> _TASK BRIEF_
Nothing in the records may be left out; restate them word for word.

Data items
◆ ◆ ◆ ◆ ◆

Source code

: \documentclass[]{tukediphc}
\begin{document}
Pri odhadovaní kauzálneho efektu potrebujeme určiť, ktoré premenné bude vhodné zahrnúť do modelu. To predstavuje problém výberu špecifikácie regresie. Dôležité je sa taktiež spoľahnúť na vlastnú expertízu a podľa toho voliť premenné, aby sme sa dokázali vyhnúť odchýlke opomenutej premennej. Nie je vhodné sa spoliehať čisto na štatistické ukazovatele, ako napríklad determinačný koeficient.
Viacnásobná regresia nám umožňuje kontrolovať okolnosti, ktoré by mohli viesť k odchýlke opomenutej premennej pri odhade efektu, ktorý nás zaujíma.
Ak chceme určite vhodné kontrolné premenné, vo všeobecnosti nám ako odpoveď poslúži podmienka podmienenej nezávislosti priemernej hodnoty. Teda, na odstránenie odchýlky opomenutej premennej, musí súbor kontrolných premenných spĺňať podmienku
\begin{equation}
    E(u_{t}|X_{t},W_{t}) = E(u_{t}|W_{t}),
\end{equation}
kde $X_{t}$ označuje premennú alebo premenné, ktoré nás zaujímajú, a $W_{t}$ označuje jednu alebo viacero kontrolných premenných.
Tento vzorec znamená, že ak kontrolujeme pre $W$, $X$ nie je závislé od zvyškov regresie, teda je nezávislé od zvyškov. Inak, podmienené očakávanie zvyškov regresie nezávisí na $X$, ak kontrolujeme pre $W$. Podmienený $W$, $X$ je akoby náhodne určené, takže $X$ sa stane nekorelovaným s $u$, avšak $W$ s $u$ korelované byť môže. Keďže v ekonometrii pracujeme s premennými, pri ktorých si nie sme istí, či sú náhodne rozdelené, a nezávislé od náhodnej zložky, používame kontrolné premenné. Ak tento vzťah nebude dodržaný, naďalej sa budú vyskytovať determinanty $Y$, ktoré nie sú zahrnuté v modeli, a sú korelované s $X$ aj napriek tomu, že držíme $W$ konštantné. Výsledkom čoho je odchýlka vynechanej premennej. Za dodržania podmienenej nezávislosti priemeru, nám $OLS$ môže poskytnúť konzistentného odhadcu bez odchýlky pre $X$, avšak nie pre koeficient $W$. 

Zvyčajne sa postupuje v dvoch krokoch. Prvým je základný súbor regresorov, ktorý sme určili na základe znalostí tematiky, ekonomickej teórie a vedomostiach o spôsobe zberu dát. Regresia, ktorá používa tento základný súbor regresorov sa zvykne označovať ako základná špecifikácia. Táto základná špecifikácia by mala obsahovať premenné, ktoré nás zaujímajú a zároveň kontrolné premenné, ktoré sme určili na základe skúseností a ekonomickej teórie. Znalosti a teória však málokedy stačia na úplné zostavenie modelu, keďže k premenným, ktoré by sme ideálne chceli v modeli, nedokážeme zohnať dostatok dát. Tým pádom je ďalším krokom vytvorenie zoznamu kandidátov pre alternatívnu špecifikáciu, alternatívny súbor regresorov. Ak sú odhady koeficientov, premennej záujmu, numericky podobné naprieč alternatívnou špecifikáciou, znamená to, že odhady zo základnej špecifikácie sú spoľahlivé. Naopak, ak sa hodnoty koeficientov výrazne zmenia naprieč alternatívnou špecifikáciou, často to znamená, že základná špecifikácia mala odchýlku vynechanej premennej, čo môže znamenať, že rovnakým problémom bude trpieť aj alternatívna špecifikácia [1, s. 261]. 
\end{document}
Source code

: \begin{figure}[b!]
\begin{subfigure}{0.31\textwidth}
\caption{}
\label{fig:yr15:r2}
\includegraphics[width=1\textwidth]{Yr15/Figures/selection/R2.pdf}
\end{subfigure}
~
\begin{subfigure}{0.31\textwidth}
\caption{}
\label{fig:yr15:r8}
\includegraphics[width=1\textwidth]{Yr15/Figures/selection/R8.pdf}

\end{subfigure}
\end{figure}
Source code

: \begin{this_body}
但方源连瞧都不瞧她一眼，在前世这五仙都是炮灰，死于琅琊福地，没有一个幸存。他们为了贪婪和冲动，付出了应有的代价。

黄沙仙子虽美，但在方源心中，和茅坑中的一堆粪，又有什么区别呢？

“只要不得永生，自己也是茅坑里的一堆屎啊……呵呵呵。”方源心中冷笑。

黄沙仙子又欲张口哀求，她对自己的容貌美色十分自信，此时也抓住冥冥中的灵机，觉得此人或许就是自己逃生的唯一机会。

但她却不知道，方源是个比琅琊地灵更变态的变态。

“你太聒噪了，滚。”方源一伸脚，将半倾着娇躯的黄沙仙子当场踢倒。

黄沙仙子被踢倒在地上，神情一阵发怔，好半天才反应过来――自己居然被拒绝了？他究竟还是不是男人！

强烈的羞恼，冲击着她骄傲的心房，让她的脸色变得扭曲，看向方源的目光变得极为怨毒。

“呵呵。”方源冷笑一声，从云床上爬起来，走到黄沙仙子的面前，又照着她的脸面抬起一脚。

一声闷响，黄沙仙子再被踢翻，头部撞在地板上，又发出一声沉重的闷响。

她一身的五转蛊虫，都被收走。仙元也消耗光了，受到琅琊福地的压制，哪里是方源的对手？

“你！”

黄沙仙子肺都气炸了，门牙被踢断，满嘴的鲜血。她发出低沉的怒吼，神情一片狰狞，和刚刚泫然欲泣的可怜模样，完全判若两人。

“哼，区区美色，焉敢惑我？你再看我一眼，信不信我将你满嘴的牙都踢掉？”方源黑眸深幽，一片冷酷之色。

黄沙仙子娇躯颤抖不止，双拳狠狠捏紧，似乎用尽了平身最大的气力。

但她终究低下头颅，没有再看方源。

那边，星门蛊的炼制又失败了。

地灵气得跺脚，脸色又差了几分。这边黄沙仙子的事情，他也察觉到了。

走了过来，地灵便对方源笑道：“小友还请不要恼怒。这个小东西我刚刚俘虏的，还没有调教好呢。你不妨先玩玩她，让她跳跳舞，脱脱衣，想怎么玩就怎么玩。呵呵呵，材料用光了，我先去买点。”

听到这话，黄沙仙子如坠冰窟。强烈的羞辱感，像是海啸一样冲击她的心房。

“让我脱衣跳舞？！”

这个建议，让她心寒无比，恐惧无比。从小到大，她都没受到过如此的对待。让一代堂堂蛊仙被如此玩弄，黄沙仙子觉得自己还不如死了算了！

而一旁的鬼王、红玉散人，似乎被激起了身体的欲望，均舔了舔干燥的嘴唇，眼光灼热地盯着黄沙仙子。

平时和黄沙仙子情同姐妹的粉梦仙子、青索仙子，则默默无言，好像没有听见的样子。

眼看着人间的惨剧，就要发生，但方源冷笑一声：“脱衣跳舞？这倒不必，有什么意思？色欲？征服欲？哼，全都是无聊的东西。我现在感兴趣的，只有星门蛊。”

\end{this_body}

◆ ◆ ◆ ◆ ◆

> _SOLUTION FOR THIS EXERCISE_
Source code

: \documentclass[]{tukediphc}
\begin{document}
Pri odhadovaní kauzálneho efektu potrebujeme určiť, ktoré premenné bude vhodné zahrnúť do modelu. To predstavuje problém výberu špecifikácie regresie. Dôležité je sa taktiež spoľahnúť na vlastnú expertízu a podľa toho voliť premenné, aby sme sa dokázali vyhnúť odchýlke opomenutej premennej. Nie je vhodné sa spoliehať čisto na štatistické ukazovatele, ako napríklad determinačný koeficient.
Viacnásobná regresia nám umožňuje kontrolovať okolnosti, ktoré by mohli viesť k odchýlke opomenutej premennej pri odhade efektu, ktorý nás zaujíma.
Ak chceme určite vhodné kontrolné premenné, vo všeobecnosti nám ako odpoveď poslúži podmienka podmienenej nezávislosti priemernej hodnoty. Teda, na odstránenie odchýlky opomenutej premennej, musí súbor kontrolných premenných spĺňať podmienku
\begin{equation}
    E(u_{t}|X_{t},W_{t}) = E(u_{t}|W_{t}),
\end{equation}
kde $X_{t}$ označuje premennú alebo premenné, ktoré nás zaujímajú, a $W_{t}$ označuje jednu alebo viacero kontrolných premenných.
Tento vzorec znamená, že ak kontrolujeme pre $W$, $X$ nie je závislé od zvyškov regresie, teda je nezávislé od zvyškov. Inak, podmienené očakávanie zvyškov regresie nezávisí na $X$, ak kontrolujeme pre $W$. Podmienený $W$, $X$ je akoby náhodne určené, takže $X$ sa stane nekorelovaným s $u$, avšak $W$ s $u$ korelované byť môže. Keďže v ekonometrii pracujeme s premennými, pri ktorých si nie sme istí, či sú náhodne rozdelené, a nezávislé od náhodnej zložky, používame kontrolné premenné. Ak tento vzťah nebude dodržaný, naďalej sa budú vyskytovať determinanty $Y$, ktoré nie sú zahrnuté v modeli, a sú korelované s $X$ aj napriek tomu, že držíme $W$ konštantné. Výsledkom čoho je odchýlka vynechanej premennej. Za dodržania podmienenej nezávislosti priemeru, nám $OLS$ môže poskytnúť konzistentného odhadcu bez odchýlky pre $X$, avšak nie pre koeficient $W$. 

Zvyčajne sa postupuje v dvoch krokoch. Prvým je základný súbor regresorov, ktorý sme určili na základe znalostí tematiky, ekonomickej teórie a vedomostiach o spôsobe zberu dát. Regresia, ktorá používa tento základný súbor regresorov sa zvykne označovať ako základná špecifikácia. Táto základná špecifikácia by mala obsahovať premenné, ktoré nás zaujímajú a zároveň kontrolné premenné, ktoré sme určili na základe skúseností a ekonomickej teórie. Znalosti a teória však málokedy stačia na úplné zostavenie modelu, keďže k premenným, ktoré by sme ideálne chceli v modeli, nedokážeme zohnať dostatok dát. Tým pádom je ďalším krokom vytvorenie zoznamu kandidátov pre alternatívnu špecifikáciu, alternatívny súbor regresorov. Ak sú odhady koeficientov, premennej záujmu, numericky podobné naprieč alternatívnou špecifikáciou, znamená to, že odhady zo základnej špecifikácie sú spoľahlivé. Naopak, ak sa hodnoty koeficientov výrazne zmenia naprieč alternatívnou špecifikáciou, často to znamená, že základná špecifikácia mala odchýlku vynechanej premennej, čo môže znamenať, že rovnakým problémom bude trpieť aj alternatívna špecifikácia [1, s. 261]. 
\end{document}
Source code

: \begin{figure}[b!]
\begin{subfigure}{0.31\textwidth}
\caption{}
\label{fig:yr15:r2}
\includegraphics[width=1\textwidth]{Yr15/Figures/selection/R2.pdf}
\end{subfigure}
~
\begin{subfigure}{0.31\textwidth}
\caption{}
\label{fig:yr15:r8}
\includegraphics[width=1\textwidth]{Yr15/Figures/selection/R8.pdf}

\end{subfigure}
\end{figure}
Source code

: \begin{this_body}
但方源连瞧都不瞧她一眼，在前世这五仙都是炮灰，死于琅琊福地，没有一个幸存。他们为了贪婪和冲动，付出了应有的代价。

黄沙仙子虽美，但在方源心中，和茅坑中的一堆粪，又有什么区别呢？

“只要不得永生，自己也是茅坑里的一堆屎啊……呵呵呵。”方源心中冷笑。

黄沙仙子又欲张口哀求，她对自己的容貌美色十分自信，此时也抓住冥冥中的灵机，觉得此人或许就是自己逃生的唯一机会。

但她却不知道，方源是个比琅琊地灵更变态的变态。

“你太聒噪了，滚。”方源一伸脚，将半倾着娇躯的黄沙仙子当场踢倒。

黄沙仙子被踢倒在地上，神情一阵发怔，好半天才反应过来――自己居然被拒绝了？他究竟还是不是男人！

强烈的羞恼，冲击着她骄傲的心房，让她的脸色变得扭曲，看向方源的目光变得极为怨毒。

“呵呵。”方源冷笑一声，从云床上爬起来，走到黄沙仙子的面前，又照着她的脸面抬起一脚。

一声闷响，黄沙仙子再被踢翻，头部撞在地板上，又发出一声沉重的闷响。

她一身的五转蛊虫，都被收走。仙元也消耗光了，受到琅琊福地的压制，哪里是方源的对手？

“你！”

黄沙仙子肺都气炸了，门牙被踢断，满嘴的鲜血。她发出低沉的怒吼，神情一片狰狞，和刚刚泫然欲泣的可怜模样，完全判若两人。

“哼，区区美色，焉敢惑我？你再看我一眼，信不信我将你满嘴的牙都踢掉？”方源黑眸深幽，一片冷酷之色。

黄沙仙子娇躯颤抖不止，双拳狠狠捏紧，似乎用尽了平身最大的气力。

但她终究低下头颅，没有再看方源。

那边，星门蛊的炼制又失败了。

地灵气得跺脚，脸色又差了几分。这边黄沙仙子的事情，他也察觉到了。

走了过来，地灵便对方源笑道：“小友还请不要恼怒。这个小东西我刚刚俘虏的，还没有调教好呢。你不妨先玩玩她，让她跳跳舞，脱脱衣，想怎么玩就怎么玩。呵呵呵，材料用光了，我先去买点。”

听到这话，黄沙仙子如坠冰窟。强烈的羞辱感，像是海啸一样冲击她的心房。

“让我脱衣跳舞？！”

这个建议，让她心寒无比，恐惧无比。从小到大，她都没受到过如此的对待。让一代堂堂蛊仙被如此玩弄，黄沙仙子觉得自己还不如死了算了！

而一旁的鬼王、红玉散人，似乎被激起了身体的欲望，均舔了舔干燥的嘴唇，眼光灼热地盯着黄沙仙子。

平时和黄沙仙子情同姐妹的粉梦仙子、青索仙子，则默默无言，好像没有听见的样子。

眼看着人间的惨剧，就要发生，但方源冷笑一声：“脱衣跳舞？这倒不必，有什么意思？色欲？征服欲？哼，全都是无聊的东西。我现在感兴趣的，只有星门蛊。”

\end{this_body}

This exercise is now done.